Molecular Vision 2010; 16:2362-2367 <>
Received 21 September 2010 | Accepted 7 November 2010 | Published 11 November 2010

Operational post-keratopasty graft tolerance due to differential HLAMatchmaker matching

Daniel Böhringer, Frieder Daub, Johannes Schwartzkopff, Philip Maier, Florian Birnbaum, Rainer Sundmacher, Thomas Reinhard

University Eye Hospital Freiburg, Germany

Correspondence to: P.D. Dr. Daniel Böhringer, University Eye Hospital Freiburg, Killianstr. 5, 79106 Freiburg, Germany; Phone: +49 761-270-4001; FAX: +49 761-270-4063; email:


Purpose: Penetrating keratoplasty can restore vision in corneal blindness. However, immunologic rejection threatens graft survival. Matching donors at swine leukocyte antigen (SLA)-class II convey allo-specific tolerance in a large animal kidney-transplantation model despite mismatches at SLA-class I. The same matching pattern seems to account for the blood transfusion effect in kidney transplantation. Relying on the molecular basis of HLAMatchmaker eplets, we assessed whether this finding would also apply to keratoplasty, and if it would enhance the benefit from matching human leukocyte antigen (HLA)-class I alone.

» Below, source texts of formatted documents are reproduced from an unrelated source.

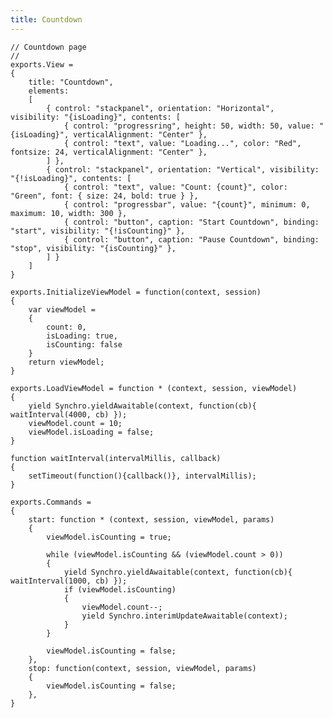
 ```yaml
---
title: Countdown
---
```


    // Countdown page
    //
    exports.View =
    {
        title: "Countdown",
        elements: 
        [
            { control: "stackpanel", orientation: "Horizontal", visibility: "{isLoading}", contents: [
                { control: "progressring", height: 50, width: 50, value: "{isLoading}", verticalAlignment: "Center" },
                { control: "text", value: "Loading...", color: "Red", fontsize: 24, verticalAlignment: "Center" },
            ] },
            { control: "stackpanel", orientation: "Vertical", visibility: "{!isLoading}", contents: [
                { control: "text", value: "Count: {count}", color: "Green", font: { size: 24, bold: true } },
                { control: "progressbar", value: "{count}", minimum: 0, maximum: 10, width: 300 },
                { control: "button", caption: "Start Countdown", binding: "start", visibility: "{!isCounting}" },
                { control: "button", caption: "Pause Countdown", binding: "stop", visibility: "{isCounting}" },
            ] }
        ]
    }

    exports.InitializeViewModel = function(context, session)
    {
        var viewModel =
        {
            count: 0,
            isLoading: true,
            isCounting: false
        }
        return viewModel;
    }

    exports.LoadViewModel = function * (context, session, viewModel)
    {
        yield Synchro.yieldAwaitable(context, function(cb){ waitInterval(4000, cb) });    
        viewModel.count = 10;
        viewModel.isLoading = false;
    }

    function waitInterval(intervalMillis, callback)
    {
        setTimeout(function(){callback()}, intervalMillis);
    }

    exports.Commands = 
    {
        start: function * (context, session, viewModel, params)
        {
            viewModel.isCounting = true;

            while (viewModel.isCounting && (viewModel.count > 0))
            {
                yield Synchro.yieldAwaitable(context, function(cb){ waitInterval(1000, cb) });
                if (viewModel.isCounting)
                {
                    viewModel.count--;            
                    yield Synchro.interimUpdateAwaitable(context);                
                }
            }

            viewModel.isCounting = false;
        },
        stop: function(context, session, viewModel, params)
        {
            viewModel.isCounting = false;
        },
    }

Methods: We retrospectively selected two independent cohorts comprising 586 and 975 penetrating keratoplasties. Our computations revealed a quantitative tolerogenicity factor analogous to the animal model. The number of mismatched HLA-class I eplets functioned as a factor for conventional histocompatibility. In the first cohort, we empirically determined the thresholds with the highest predictive power on graft rejection for both factors, and confirmed those thresholds in the second cohort. We applied Cox proportional hazards regression for these analyses.

Results: The thresholds with highest predictive power revealed 220 eplets2 for the tolerance factor and 10 eplets for HLA-class I histocompatibility. The respective hazards ratios were 2.22 (p=0.04) versus 3.63 (p<0.01) in the first cohort and 2.09 (p<0.01) versus 1.51 (p=0.02) in the second, confirmatory cohort. The threshold factors proved to be additive in predicting immune reactions in both cohorts, (hazard ratios 2.66 in cohort 1 versus 1.70; p<0.01 in cohort 2).

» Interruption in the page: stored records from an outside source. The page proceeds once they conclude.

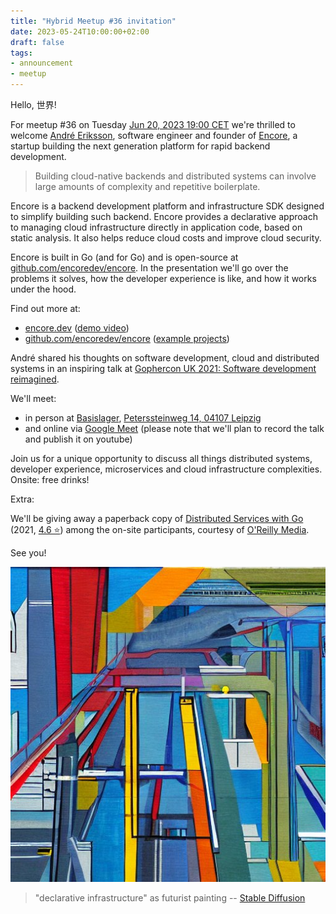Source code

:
 ```yaml
---
title: "Hybrid Meetup #36 invitation"
date: 2023-05-24T10:00:00+02:00
draft: false
tags:
- announcement
- meetup
---
```


Hello, 世界!

For meetup #36 on Tuesday [Jun 20, 2023 19:00
CET](https://www.meetup.com/leipzig-golang/events/290666177/) we're thrilled to
welcome [André Eriksson](https://www.linkedin.com/in/erikssonandre/), software engineer and founder
of [Encore](https://encore.dev), a startup building the next generation
platform for rapid backend development.

> Building cloud-native backends and distributed systems can involve large
amounts of complexity and repetitive boilerplate.

Encore is a backend development platform and infrastructure SDK designed to
simplify building such backend. Encore provides a declarative approach to
managing cloud infrastructure directly in application code, based on static
analysis. It also helps reduce cloud costs and improve cloud security.

Encore is built in Go (and for Go) and is open-source at
[github.com/encoredev/encore](https://github.com/encoredev/encore). In
the presentation we'll go over the problems it solves, how the developer
experience is like, and how it works under the hood.

Find out more at:

* [encore.dev](https://encore.dev/) ([demo video](https://www.youtube.com/watch?v=IwplIbwJtD0))
* [github.com/encoredev/encore](https://github.com/encoredev/encore) ([example projects](https://github.com/encoredev/examples))

André shared his thoughts on software development, cloud and distributed systems
in an inspiring talk at [Gophercon UK 2021: Software development reimagined](https://www.youtube.com/watch?v=OrncUmqSJKU).

We'll meet:

* in person at [Basislager](https://www.basislager.co/), [Peterssteinweg 14, 04107 Leipzig](https://www.openstreetmap.org/node/3504864558)
* and online via [Google Meet](https://meet.google.com/zht-yuxt-zfo) (please note that we'll plan to record the talk and publish it on youtube)

Join us for a unique opportunity to discuss all things distributed systems,
developer experience, microservices and cloud infrastructure complexities.
Onsite: free drinks!

Extra:

We'll be giving away a paperback copy of [Distributed Services with
Go](https://pragprog.com/titles/tjgo/distributed-services-with-go/) (2021, [4.6 ⭐](https://www.amazon.de/-/en/Travis-Jeffery/dp/1680507605))
among the on-site participants, courtesy of [O'Reilly Media](https://www.oreilly.com/pub/cpc/323592).

See you!

![](/images/36-complexity-14.jpg)

> "declarative infrastructure" as futurist painting -- [Stable Diffusion](https://stablediffusionweb.com/)




<!--

TODO: outreach.

* [ ] slack
* [ ] linkedin

-->

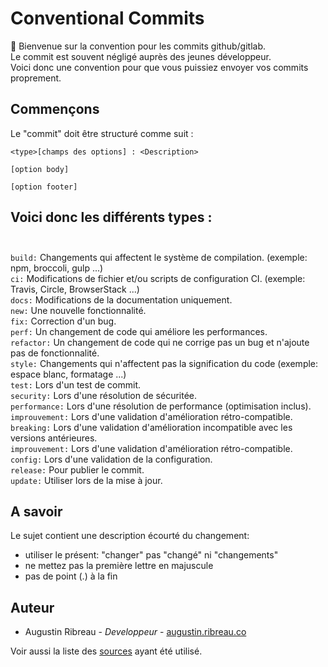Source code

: # Conventional Commits
:wave: Bienvenue sur la convention pour les commits github/gitlab. <br>
Le commit est souvent négligé auprès des jeunes développeur. <br>
Voici donc une convention pour que vous puissiez envoyer vos commits proprement.

## Commençons

Le "commit" doit être structuré comme suit :
```
<type>[champs des options] : <Description>

[option body]

[option footer]
```
## Voici donc les différents types :<br><br>
`build:` Changements qui affectent le système de compilation. (exemple: npm, broccoli, gulp ...)<br>
`ci:` Modifications de fichier et/ou scripts de configuration CI. (exemple: Travis, Circle, BrowserStack ...)<br>
`docs:` Modifications de la documentation uniquement.<br>
`new:` Une nouvelle fonctionnalité.<br>
`fix:` Correction d'un bug.<br>
`perf:` Un changement de code qui améliore les performances. <br>
`refactor:` Un changement de code qui ne corrige pas un bug et n'ajoute pas de fonctionnalité. <br>
`style:` Changements qui n'affectent pas la signification du code (exemple: espace blanc, formatage ...) <br>
`test:` Lors d'un test de commit. <br>
`security:` Lors d'une résolution de sécuritée. <br>
`performance:` Lors d'une résolution de performance (optimisation inclus). <br>
`improuvement:` Lors d'une validation d'amélioration rétro-compatible. <br>
`breaking:` Lors d'une validation d'amélioration incompatible avec les versions antérieures. <br>
`improuvement:` Lors d'une validation d'amélioration rétro-compatible. <br>
`config:` Lors d'une validation de la configuration. <br>
`release:` Pour publier le commit. <br>
`update:` Utiliser lors de la mise à jour. <br>

## A savoir
Le sujet contient une description écourté du changement:

- utiliser le présent: "changer" pas "changé" ni "changements"
- ne mettez pas la première lettre en majuscule
- pas de point (.) à la fin

## Auteur
- Augustin Ribreau - <i>Developpeur</i> - <a href="https://augustin.ribreau.co/" target="_blank">augustin.ribreau.co</a>

Voir aussi la liste des <a href="https://github.com/AugustinRibreau/Convention-Commits/blob/master/source.txt" target="_blank">sources</a> ayant été utilisé.

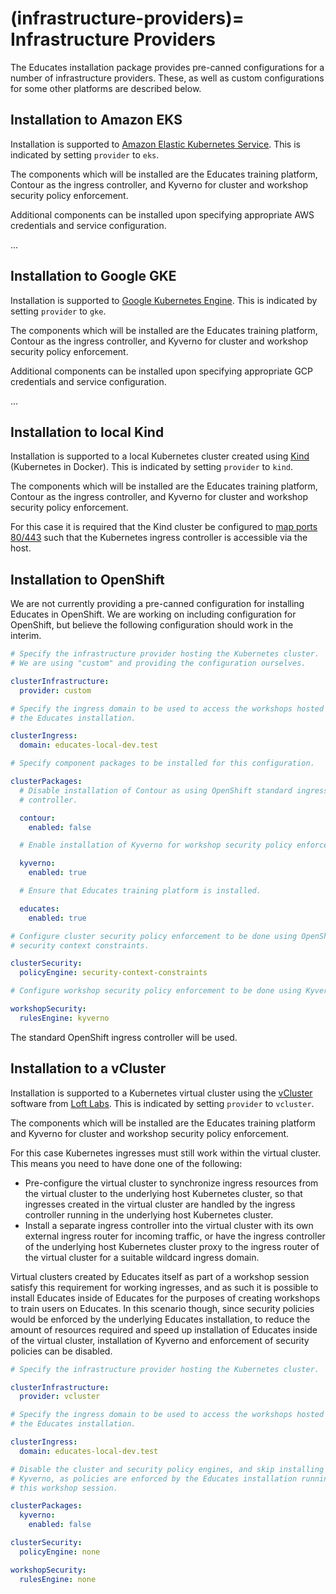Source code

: (infrastructure-providers)=
Infrastructure Providers
========================

The Educates installation package provides pre-canned configurations for a number of infrastructure providers. These, as well as custom configurations for some other platforms are described below.

Installation to Amazon EKS
--------------------------

Installation is supported to [Amazon Elastic Kubernetes Service](https://aws.amazon.com/eks/). This is indicated by setting `provider` to `eks`.

The components which will be installed are the Educates training platform, Contour as the ingress controller, and Kyverno for cluster and workshop security policy enforcement.

Additional components can be installed upon specifying appropriate AWS credentials and service configuration.

...

Installation to Google GKE
--------------------------

Installation is supported to [Google Kubernetes Engine](https://cloud.google.com/kubernetes-engine). This is indicated by setting `provider` to `gke`.

The components which will be installed are the Educates training platform, Contour as the ingress controller, and Kyverno for cluster and workshop security policy enforcement.

Additional components can be installed upon specifying appropriate GCP credentials and service configuration.

...

Installation to local Kind
--------------------------

Installation is supported to a local Kubernetes cluster created using [Kind](https://kind.sigs.k8s.io/) (Kubernetes in Docker). This is indicated by setting `provider` to `kind`.

The components which will be installed are the Educates training platform, Contour as the ingress controller, and Kyverno for cluster and workshop security policy enforcement.

For this case it is required that the Kind cluster be configured to [map ports 80/443](https://kind.sigs.k8s.io/docs/user/ingress/) such that the Kubernetes ingress controller is accessible via the host.

Installation to OpenShift
-------------------------

We are not currently providing a pre-canned configuration for installing Educates in OpenShift. We are working on including configuration for OpenShift, but believe the following configuration should work in the interim.

```yaml
# Specify the infrastructure provider hosting the Kubernetes cluster.
# We are using "custom" and providing the configuration ourselves.

clusterInfrastructure:
  provider: custom

# Specify the ingress domain to be used to access the workshops hosted by
# the Educates installation.

clusterIngress:
  domain: educates-local-dev.test

# Specify component packages to be installed for this configuration.

clusterPackages:
  # Disable installation of Contour as using OpenShift standard ingress
  # controller.

  contour:
    enabled: false

  # Enable installation of Kyverno for workshop security policy enforcement.

  kyverno:
    enabled: true

  # Ensure that Educates training platform is installed.

  educates:
    enabled: true

# Configure cluster security policy enforcement to be done using OpenShift
# security context constraints.

clusterSecurity:
  policyEngine: security-context-constraints

# Configure workshop security policy enforcement to be done using Kyverno.

workshopSecurity:
  rulesEngine: kyverno
```

The standard OpenShift ingress controller will be used.

Installation to a vCluster
--------------------------

Installation is supported to a Kubernetes virtual cluster using the [vCluster](https://www.vcluster.com/) software from [Loft Labs](https://loft.sh/). This is indicated by setting `provider` to `vcluster`.

The components which will be installed are the Educates training platform and Kyverno for cluster and workshop security policy enforcement.

For this case Kubernetes ingresses must still work within the virtual cluster. This means you need to have done one of the following:

* Pre-configure the virtual cluster to synchronize ingress resources from the virtual cluster to the underlying host Kubernetes cluster, so that ingresses created in the virtual cluster are handled by the ingress controller running in the underlying host Kubernetes cluster.
* Install a separate ingress controller into the virtual cluster with its own external ingress router for incoming traffic, or have the ingress controller of the underlying host Kubernetes cluster proxy to the ingress router of the virtual cluster for a suitable wildcard ingress domain.

Virtual clusters created by Educates itself as part of a workshop session satisfy this requirement for working ingresses, and as such it is possible to install Educates inside of Educates for the purposes of creating workshops to train users on Educates. In this scenario though, since security policies would be enforced by the underlying Educates installation, to reduce the amount of resources required and speed up installation of Educates inside of the virtual cluster, installation of Kyverno and enforcement of security policies can be disabled.

```yaml
# Specify the infrastructure provider hosting the Kubernetes cluster.

clusterInfrastructure:
  provider: vcluster

# Specify the ingress domain to be used to access the workshops hosted by
# the Educates installation.

clusterIngress:
  domain: educates-local-dev.test

# Disable the cluster and security policy engines, and skip installing
# Kyverno, as policies are enforced by the Educates installation running
# this workshop session.

clusterPackages:
  kyverno:
    enabled: false

clusterSecurity:
  policyEngine: none

workshopSecurity:
  rulesEngine: none
```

Conclusions: Operational tolerance may be inducible by balanced matching of HLA-class I and II HLAMatchmaker eplets. Furthermore, such tolerance is additive to histocompatibliity at HLA-class I.


Corneal diseases are among the five most common causes of blindness. Penetrating keratoplasty can restore vision in most cases. Yet a substantial percentage of grafts fail following immunologic rejection. Cumulative graft survival after five years is as low as 70% for all keratoplasty indications despite the widespread use of topical steroids [1].

Systemic immunoprophylaxis can improve overall graft survival in keratoplasty [2,3]. However, most ophthalmologists are reluctant to prescribe long-term systemic immunosuppressants because of potentially serious side effects.

This circumstance reinforces our need for effective primary prophylaxis of immunologic graft reactions. Graft rejection can be prevented employing graft-masquerade by human leukocyte antigen (HLA) matching, according to a recent report [4]. The controversial older literature in this field is usually biased due to low statistical power (too small cohorts) as well as the probably low accuracy of the HLA typings at that time [5]. HLA matching is, however, associated with prolonged waiting times depending on the individual HLA phenotype [6]. HLA matching is thus only routine nowadays in highly specialized transplantation centers.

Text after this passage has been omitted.